▶ WHAT TO PRODUCE: The expected output is each line in the data below that includes the string "zFar".

--- START ---

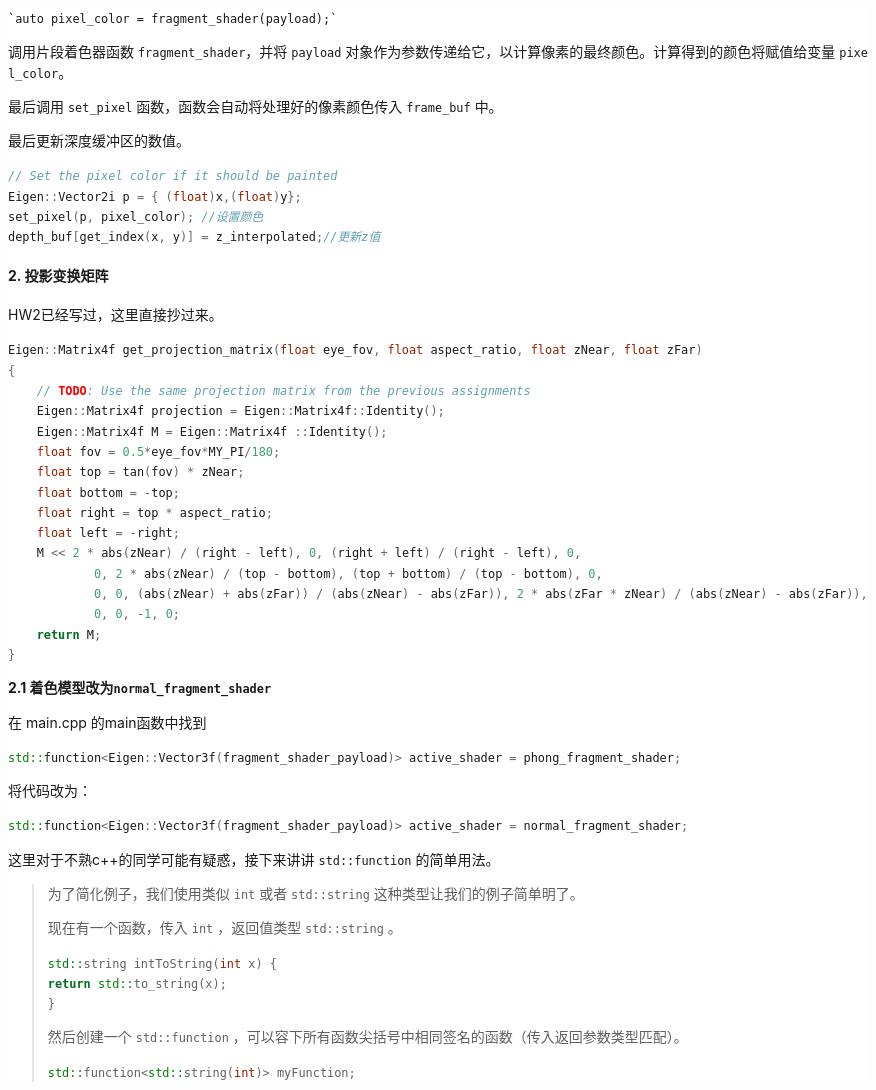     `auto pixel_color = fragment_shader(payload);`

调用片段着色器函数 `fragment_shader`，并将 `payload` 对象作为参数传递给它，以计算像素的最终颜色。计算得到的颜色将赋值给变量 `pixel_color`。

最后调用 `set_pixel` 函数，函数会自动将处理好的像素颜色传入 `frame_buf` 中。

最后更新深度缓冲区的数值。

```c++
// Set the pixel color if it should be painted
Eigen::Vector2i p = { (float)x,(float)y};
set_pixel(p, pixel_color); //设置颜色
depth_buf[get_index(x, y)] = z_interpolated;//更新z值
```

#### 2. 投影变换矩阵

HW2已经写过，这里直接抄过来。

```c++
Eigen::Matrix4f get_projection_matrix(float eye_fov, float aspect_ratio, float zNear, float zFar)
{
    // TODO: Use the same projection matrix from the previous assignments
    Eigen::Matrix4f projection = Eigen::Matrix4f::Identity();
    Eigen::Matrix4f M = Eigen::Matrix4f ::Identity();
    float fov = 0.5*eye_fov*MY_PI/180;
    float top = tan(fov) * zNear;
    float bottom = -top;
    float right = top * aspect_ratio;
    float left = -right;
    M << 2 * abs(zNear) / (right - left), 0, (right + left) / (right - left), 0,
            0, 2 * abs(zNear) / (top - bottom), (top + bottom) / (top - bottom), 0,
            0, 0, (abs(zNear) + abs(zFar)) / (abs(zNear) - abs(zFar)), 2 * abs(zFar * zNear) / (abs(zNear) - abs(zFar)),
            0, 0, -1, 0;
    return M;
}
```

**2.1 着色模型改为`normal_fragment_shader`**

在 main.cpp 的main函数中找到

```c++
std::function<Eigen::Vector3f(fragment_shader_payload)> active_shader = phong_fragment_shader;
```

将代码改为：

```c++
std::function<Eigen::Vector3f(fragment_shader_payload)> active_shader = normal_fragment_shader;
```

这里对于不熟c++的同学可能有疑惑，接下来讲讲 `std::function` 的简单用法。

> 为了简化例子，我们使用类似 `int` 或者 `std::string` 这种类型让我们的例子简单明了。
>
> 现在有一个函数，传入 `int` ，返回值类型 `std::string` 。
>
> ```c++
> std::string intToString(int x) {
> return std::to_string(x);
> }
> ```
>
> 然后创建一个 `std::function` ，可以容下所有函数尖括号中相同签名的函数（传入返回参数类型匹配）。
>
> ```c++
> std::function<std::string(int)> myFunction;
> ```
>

--- END ---
--- START ---

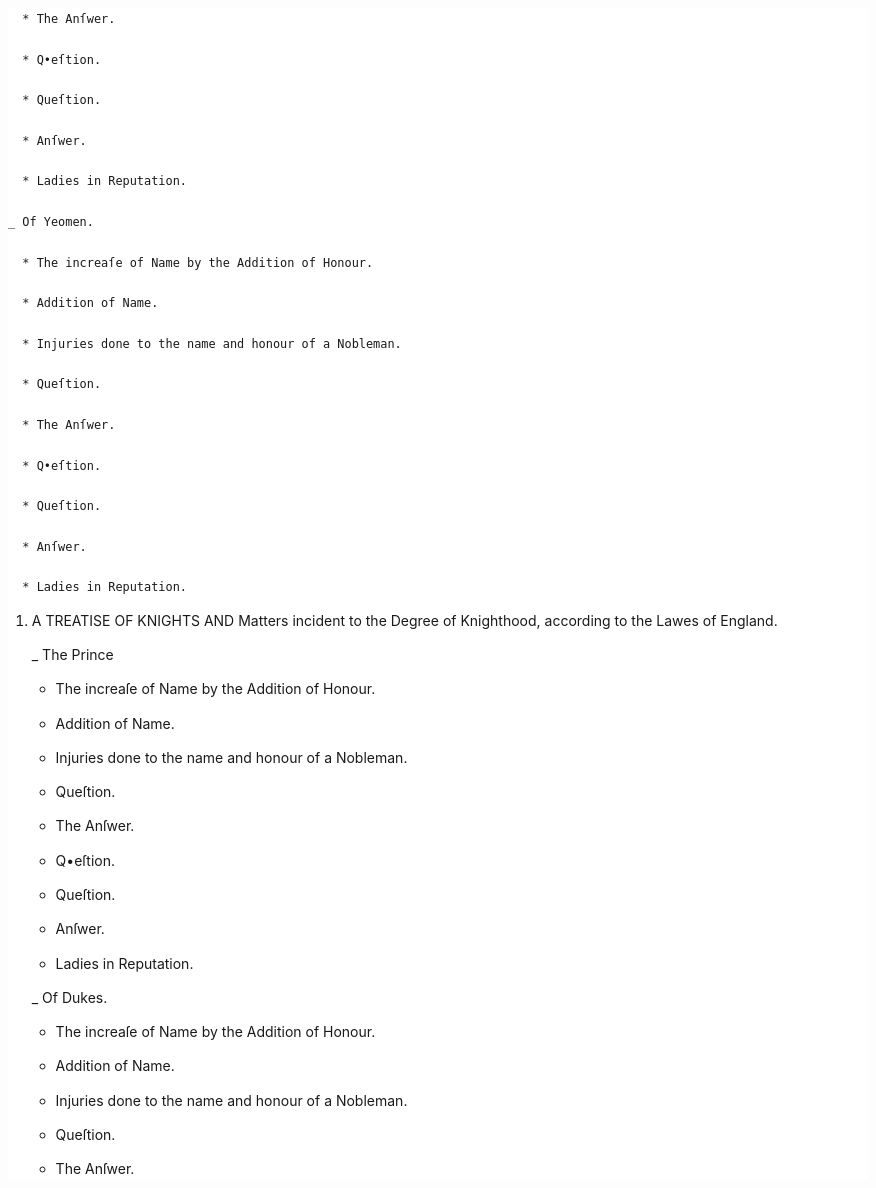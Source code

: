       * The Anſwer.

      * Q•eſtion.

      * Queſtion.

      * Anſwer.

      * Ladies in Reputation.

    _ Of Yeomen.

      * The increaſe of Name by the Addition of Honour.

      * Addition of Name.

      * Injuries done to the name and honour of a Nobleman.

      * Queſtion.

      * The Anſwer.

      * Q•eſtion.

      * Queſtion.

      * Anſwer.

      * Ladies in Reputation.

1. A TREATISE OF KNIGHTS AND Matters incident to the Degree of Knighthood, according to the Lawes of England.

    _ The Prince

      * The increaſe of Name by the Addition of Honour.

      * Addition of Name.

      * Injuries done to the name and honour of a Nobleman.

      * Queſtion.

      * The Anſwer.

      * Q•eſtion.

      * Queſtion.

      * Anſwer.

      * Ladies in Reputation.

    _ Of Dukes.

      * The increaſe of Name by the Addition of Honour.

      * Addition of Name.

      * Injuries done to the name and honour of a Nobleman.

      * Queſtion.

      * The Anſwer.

--- END ---

▶ TASK RESULT:
Eigen::Matrix4f get_projection_matrix(float eye_fov, float aspect_ratio, float zNear, float zFar)
            0, 0, (abs(zNear) + abs(zFar)) / (abs(zNear) - abs(zFar)), 2 * abs(zFar * zNear) / (abs(zNear) - abs(zFar)),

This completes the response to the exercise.